Rêveries au Fil du Nil

Publié le dimanche 02 juillet 2006 (mis à jour le dimanche 18 mai 2008) par Laurence Rodriguez Recommander l'article à un(e) ami(e) Version imprimable Version PDF (1) Lire / Ecrire un commentaire :

Lundi

Confortablement installée à la terrasse du Flore, boulevard Saint Germain où je parcoure mon livre tout en dégustant un chocolat chaud. La couverture de mon livre étale son titre en grosses lettres noires « Meurtre en Mésopotamie » . Ce roman n’est autre qu’un bon Agatha Christie. C’est en découvrant cette romancière anglaise que je fus totalement éprise de civilisation égyptienne. A mon tour, j’allais suivre les traces de son héros aux moustaches légendaires Hercule Poirot , à travers les lieux de la Haute et Basse Egypte et voyagée sur le Nil.

Mardi, au Caire

Enfin nous nous posons à l’Aéroport du Caire. C'est le début du rêve.

En traversant « Al-Qahira » « Le Caire », je suis à la fois effrayée et envoûtée par cette ville tentaculaire où la vie est partout de jours comme de nuits. On ne peut imaginer Le Caire sans ses concerts d’avertisseurs et d’autoradios ainsi que ses gigantesques embouteillages et le chant des muezzins qui rythme les journées appelant à la prière. Il est bon de s’éloigner du Caire et d’y fumer la « Chicha » à la terrasse d’un café ou bien de partir à l’Ascension des pyramides sur le plateau de Gizeh.

A 10 h 30 à Gizeh

Nous voilà parties en autocar climatisé à Gizeh pour y découvrir ces somptueuses pyramides. A l’heure où j’écris ce carnet de voyage, la police est dans tous les sites touristiques à cause des risques d’attentat. Il faut se plier à leurs exigences. Moi qui aime être libre.

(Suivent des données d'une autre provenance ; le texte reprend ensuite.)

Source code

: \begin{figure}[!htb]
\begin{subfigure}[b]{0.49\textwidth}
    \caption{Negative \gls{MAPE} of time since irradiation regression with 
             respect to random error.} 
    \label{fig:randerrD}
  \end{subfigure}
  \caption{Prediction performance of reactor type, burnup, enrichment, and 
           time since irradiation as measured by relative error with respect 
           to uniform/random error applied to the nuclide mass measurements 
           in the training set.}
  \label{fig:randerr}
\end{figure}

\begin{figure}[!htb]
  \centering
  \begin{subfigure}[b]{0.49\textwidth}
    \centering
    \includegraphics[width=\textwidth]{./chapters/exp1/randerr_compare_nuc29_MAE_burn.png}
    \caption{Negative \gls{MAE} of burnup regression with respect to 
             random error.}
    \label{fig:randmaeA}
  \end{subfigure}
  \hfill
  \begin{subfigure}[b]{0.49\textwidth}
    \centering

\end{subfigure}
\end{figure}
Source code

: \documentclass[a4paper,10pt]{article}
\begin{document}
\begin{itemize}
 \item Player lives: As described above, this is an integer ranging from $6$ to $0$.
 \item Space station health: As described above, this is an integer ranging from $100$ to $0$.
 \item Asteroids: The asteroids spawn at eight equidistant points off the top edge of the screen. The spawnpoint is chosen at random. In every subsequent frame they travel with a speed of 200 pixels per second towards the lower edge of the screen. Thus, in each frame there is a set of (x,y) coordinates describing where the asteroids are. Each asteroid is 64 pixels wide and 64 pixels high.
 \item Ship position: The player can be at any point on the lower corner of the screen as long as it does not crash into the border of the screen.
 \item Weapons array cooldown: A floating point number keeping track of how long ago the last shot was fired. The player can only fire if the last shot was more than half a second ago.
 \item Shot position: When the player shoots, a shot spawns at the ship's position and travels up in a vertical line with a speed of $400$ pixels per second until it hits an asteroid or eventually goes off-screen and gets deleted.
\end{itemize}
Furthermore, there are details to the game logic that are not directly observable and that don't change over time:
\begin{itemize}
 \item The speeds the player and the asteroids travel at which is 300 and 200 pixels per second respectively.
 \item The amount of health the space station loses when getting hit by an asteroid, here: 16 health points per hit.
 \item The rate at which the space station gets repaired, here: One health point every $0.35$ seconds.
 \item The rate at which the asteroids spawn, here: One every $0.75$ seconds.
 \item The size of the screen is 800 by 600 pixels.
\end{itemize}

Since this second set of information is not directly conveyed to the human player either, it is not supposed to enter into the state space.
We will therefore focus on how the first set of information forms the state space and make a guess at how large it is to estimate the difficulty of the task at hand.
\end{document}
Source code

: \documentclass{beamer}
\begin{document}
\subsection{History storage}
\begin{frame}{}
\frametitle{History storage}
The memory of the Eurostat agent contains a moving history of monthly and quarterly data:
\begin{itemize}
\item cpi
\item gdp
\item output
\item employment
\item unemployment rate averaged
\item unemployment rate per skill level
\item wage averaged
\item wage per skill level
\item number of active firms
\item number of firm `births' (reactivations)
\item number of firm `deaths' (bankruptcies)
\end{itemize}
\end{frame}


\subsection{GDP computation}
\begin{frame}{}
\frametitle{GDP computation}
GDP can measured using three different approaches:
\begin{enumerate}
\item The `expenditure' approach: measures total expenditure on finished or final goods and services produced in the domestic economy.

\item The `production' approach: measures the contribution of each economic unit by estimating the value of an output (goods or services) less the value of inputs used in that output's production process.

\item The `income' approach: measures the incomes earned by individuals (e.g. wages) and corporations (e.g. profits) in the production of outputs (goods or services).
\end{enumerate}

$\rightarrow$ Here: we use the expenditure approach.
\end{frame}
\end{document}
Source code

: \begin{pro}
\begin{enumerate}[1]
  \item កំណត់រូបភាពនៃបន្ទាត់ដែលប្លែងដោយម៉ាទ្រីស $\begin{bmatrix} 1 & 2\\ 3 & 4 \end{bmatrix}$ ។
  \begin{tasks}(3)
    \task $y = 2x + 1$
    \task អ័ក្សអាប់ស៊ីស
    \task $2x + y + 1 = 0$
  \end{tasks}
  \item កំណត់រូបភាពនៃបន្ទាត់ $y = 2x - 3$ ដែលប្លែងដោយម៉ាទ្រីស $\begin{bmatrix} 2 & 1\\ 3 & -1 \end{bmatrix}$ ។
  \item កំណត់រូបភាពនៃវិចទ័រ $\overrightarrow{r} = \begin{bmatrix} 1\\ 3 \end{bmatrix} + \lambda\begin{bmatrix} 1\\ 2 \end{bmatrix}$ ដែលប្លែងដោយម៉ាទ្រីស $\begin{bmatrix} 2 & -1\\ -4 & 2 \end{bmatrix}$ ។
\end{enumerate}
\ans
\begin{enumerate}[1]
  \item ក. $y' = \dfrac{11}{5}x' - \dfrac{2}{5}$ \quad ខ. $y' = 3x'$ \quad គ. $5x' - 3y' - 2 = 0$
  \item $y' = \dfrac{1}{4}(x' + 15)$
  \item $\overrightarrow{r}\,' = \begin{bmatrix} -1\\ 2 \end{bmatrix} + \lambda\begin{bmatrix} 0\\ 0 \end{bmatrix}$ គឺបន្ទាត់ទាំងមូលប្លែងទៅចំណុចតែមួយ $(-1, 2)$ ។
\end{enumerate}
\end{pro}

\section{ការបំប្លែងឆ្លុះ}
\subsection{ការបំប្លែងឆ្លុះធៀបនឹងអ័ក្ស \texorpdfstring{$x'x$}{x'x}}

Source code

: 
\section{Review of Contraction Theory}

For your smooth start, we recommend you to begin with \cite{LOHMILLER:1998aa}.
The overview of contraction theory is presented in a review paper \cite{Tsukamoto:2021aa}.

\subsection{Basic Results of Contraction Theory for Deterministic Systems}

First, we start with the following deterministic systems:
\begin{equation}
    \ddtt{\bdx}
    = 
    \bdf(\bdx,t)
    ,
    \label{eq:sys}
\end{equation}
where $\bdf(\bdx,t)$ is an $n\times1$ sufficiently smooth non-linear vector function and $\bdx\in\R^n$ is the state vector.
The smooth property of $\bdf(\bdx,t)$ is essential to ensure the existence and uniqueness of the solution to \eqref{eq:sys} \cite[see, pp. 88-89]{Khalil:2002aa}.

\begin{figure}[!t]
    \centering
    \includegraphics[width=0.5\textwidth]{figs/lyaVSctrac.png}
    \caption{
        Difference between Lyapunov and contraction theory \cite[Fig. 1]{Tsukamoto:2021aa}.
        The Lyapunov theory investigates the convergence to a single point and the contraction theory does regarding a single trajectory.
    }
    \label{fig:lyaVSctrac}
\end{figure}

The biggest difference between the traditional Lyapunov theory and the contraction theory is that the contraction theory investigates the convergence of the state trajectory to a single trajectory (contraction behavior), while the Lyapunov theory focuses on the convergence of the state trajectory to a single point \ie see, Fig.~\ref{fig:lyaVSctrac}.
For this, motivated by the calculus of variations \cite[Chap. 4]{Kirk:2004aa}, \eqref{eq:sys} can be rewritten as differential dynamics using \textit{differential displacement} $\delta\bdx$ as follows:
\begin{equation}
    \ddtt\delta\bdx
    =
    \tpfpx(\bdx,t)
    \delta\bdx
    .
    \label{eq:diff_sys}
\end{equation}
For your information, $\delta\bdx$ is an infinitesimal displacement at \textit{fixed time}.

Quand on est au Caire, il est facile d’apercevoir les Pyramides, même de très loin. Elles ont été construites sur le plateau de Gizeh qui surplombe la vallée du Nil et sa Capitale. Je sens monter en moi une certaine émotion. J’ai hâte d’y arriver. L’Egypte compte plus d’une centaine de pyramides découvertes. Elles attirent un nombre incalculable de touristes, de savants, d’égyptologues. Les pyramides les plus célèbres s’appellent « Kheops, Khephren, Mykérinos « . C’est impressionnant de constater que ces pyramides renferment les tombeaux funéraires de ces souverains.. Le spectacle sur place est tout à fait saisissant et grandiose et nous restons bouche bée d’admiration et de contemplation. Que c’est beau !!!. Plus loin, à côté de la pyramide de Khephren, tout à coup le sphinx est là !! Impassible comme s’il nous attendait pour nous poser ses questions. Qui êtes-vous ? Qui suis je ? Il est vraiment énigmatique avec sa tête humaine et ses pattes de lion.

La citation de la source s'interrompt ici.